#### Work instructions:
In the entries below, find every line holding the string "caption" and collect it.

#### Exercise materials:
....................
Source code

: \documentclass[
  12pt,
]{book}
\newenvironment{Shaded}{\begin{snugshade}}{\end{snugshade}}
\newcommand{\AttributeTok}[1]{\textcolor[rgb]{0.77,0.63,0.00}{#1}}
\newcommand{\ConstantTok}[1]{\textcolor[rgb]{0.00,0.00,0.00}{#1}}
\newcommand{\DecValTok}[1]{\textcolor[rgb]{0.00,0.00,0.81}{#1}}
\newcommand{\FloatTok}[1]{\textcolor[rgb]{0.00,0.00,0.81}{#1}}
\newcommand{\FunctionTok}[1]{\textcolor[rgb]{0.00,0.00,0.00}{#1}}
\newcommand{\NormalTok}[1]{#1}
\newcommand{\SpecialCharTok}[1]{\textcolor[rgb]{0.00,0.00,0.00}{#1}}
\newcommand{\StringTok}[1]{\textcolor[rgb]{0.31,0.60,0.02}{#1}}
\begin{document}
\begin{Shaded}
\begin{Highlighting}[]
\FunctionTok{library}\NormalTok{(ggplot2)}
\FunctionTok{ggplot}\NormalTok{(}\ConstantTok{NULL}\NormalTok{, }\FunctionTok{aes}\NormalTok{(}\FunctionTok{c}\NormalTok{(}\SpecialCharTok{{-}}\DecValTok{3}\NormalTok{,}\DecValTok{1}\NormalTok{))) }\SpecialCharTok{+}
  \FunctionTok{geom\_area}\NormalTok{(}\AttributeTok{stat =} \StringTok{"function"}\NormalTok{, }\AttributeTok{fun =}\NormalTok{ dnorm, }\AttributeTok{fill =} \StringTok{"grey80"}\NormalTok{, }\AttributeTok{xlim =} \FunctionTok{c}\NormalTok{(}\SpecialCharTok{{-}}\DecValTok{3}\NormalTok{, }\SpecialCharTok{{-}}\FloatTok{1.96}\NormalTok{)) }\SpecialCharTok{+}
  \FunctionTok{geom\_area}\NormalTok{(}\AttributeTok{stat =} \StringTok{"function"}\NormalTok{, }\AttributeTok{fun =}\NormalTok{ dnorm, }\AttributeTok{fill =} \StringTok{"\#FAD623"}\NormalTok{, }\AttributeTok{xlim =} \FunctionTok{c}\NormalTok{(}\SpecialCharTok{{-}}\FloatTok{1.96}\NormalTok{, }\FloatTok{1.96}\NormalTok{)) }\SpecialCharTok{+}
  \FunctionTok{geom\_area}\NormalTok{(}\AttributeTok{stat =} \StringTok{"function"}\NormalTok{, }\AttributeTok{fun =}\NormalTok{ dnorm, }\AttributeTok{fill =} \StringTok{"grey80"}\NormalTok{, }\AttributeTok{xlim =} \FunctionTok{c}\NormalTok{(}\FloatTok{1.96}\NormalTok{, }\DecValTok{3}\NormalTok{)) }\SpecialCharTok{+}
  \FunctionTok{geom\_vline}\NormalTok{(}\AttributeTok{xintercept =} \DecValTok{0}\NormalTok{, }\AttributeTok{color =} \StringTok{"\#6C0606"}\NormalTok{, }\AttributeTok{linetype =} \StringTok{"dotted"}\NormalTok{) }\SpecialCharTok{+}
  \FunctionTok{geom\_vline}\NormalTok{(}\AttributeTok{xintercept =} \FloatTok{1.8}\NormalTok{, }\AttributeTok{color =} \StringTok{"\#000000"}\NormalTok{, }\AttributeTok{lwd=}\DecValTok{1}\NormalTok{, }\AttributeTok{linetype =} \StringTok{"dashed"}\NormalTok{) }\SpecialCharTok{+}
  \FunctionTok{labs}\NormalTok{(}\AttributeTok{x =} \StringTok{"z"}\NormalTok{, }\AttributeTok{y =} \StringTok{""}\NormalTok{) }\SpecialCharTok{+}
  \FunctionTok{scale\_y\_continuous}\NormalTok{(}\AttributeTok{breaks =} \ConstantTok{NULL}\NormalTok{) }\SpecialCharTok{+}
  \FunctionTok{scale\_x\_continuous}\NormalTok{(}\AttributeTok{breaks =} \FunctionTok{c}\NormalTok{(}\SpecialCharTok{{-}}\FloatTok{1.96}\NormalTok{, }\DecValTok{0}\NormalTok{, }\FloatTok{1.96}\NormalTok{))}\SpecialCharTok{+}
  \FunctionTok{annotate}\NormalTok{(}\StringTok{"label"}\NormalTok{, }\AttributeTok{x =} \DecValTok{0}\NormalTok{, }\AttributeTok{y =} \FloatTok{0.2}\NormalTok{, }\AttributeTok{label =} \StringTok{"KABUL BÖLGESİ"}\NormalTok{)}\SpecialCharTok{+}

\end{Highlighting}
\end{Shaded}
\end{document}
....................
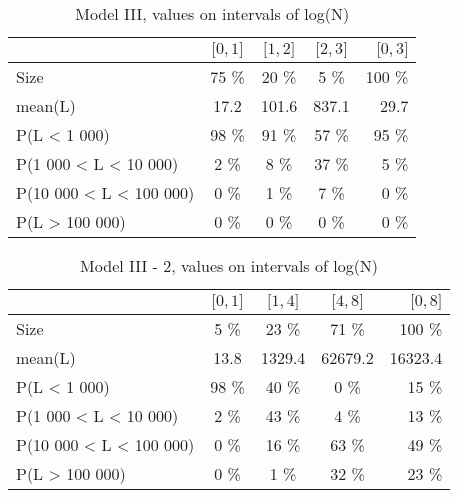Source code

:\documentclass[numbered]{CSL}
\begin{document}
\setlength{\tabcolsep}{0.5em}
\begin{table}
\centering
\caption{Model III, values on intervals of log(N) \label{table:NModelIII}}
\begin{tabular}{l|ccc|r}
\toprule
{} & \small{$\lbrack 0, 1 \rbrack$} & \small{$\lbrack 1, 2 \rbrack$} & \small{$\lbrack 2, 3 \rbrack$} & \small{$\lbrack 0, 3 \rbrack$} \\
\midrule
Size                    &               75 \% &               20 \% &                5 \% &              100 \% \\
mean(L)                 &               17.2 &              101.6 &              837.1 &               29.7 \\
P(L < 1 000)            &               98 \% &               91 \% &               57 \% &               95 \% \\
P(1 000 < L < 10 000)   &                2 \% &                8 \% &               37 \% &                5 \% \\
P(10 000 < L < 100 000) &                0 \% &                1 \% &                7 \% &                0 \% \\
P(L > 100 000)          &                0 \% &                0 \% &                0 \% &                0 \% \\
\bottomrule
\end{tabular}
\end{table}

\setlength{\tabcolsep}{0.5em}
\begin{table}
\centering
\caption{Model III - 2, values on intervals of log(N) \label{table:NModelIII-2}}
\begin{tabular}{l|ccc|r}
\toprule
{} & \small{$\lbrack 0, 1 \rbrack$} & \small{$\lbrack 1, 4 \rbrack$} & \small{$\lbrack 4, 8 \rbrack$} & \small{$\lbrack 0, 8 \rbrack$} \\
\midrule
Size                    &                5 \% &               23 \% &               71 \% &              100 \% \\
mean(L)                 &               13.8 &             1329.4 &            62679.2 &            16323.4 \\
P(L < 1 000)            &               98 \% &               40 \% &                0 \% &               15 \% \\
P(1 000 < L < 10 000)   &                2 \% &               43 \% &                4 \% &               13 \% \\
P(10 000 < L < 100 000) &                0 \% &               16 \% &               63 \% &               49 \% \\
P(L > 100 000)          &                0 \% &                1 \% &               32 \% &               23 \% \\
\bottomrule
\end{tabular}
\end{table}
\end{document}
....................
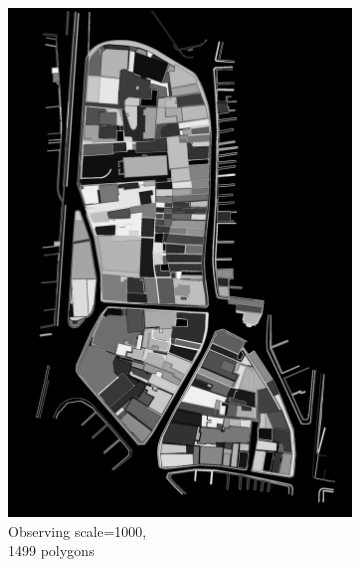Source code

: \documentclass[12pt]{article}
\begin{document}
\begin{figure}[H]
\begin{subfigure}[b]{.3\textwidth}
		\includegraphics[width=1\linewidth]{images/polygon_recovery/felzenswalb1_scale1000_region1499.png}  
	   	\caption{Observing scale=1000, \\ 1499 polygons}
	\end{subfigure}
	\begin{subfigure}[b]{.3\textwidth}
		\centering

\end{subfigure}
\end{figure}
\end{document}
....................
#### Output of the exercise:
\caption{Model III, values on intervals of log(N) \label{table:NModelIII}}
\caption{Model III - 2, values on intervals of log(N) \label{table:NModelIII-2}}
	   	\caption{Observing scale=1000, \\ 1499 polygons}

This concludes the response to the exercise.